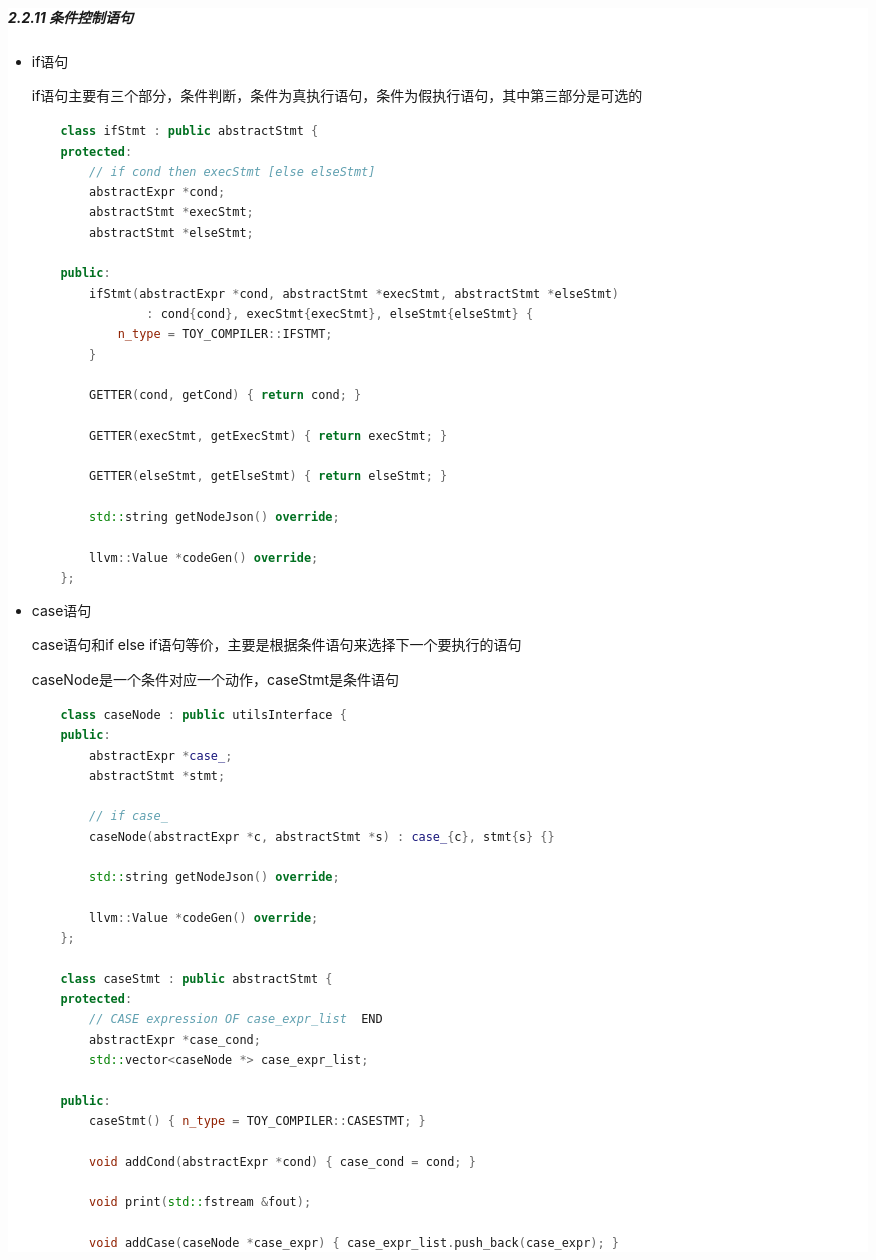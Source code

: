 ##### 2.2.11 条件控制语句

+ if语句

  if语句主要有三个部分，条件判断，条件为真执行语句，条件为假执行语句，其中第三部分是可选的

  ```c++
      class ifStmt : public abstractStmt {
      protected:
          // if cond then execStmt [else elseStmt]
          abstractExpr *cond;
          abstractStmt *execStmt;
          abstractStmt *elseStmt;
  
      public:
          ifStmt(abstractExpr *cond, abstractStmt *execStmt, abstractStmt *elseStmt)
                  : cond{cond}, execStmt{execStmt}, elseStmt{elseStmt} {
              n_type = TOY_COMPILER::IFSTMT;
          }
  
          GETTER(cond, getCond) { return cond; }
  
          GETTER(execStmt, getExecStmt) { return execStmt; }
  
          GETTER(elseStmt, getElseStmt) { return elseStmt; }
  
          std::string getNodeJson() override;
  
          llvm::Value *codeGen() override;
      };
  ```

+ case语句

  case语句和if else if语句等价，主要是根据条件语句来选择下一个要执行的语句

  caseNode是一个条件对应一个动作，caseStmt是条件语句

  ```c++
      class caseNode : public utilsInterface {
      public:
          abstractExpr *case_;
          abstractStmt *stmt;
  
          // if case_
          caseNode(abstractExpr *c, abstractStmt *s) : case_{c}, stmt{s} {}
  
          std::string getNodeJson() override;
  
          llvm::Value *codeGen() override;
      };
  
      class caseStmt : public abstractStmt {
      protected:
          // CASE expression OF case_expr_list  END
          abstractExpr *case_cond;
          std::vector<caseNode *> case_expr_list;
  
      public:
          caseStmt() { n_type = TOY_COMPILER::CASESTMT; }
  
          void addCond(abstractExpr *cond) { case_cond = cond; }
  
          void print(std::fstream &fout);
  
          void addCase(caseNode *case_expr) { case_expr_list.push_back(case_expr); }
  
  ```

§ What you are asked to do:
Scan the listing above, and wherever a line holds the string "return", copy that line.

§ Written reply:
          GETTER(cond, getCond) { return cond; }
          GETTER(execStmt, getExecStmt) { return execStmt; }
          GETTER(elseStmt, getElseStmt) { return elseStmt; }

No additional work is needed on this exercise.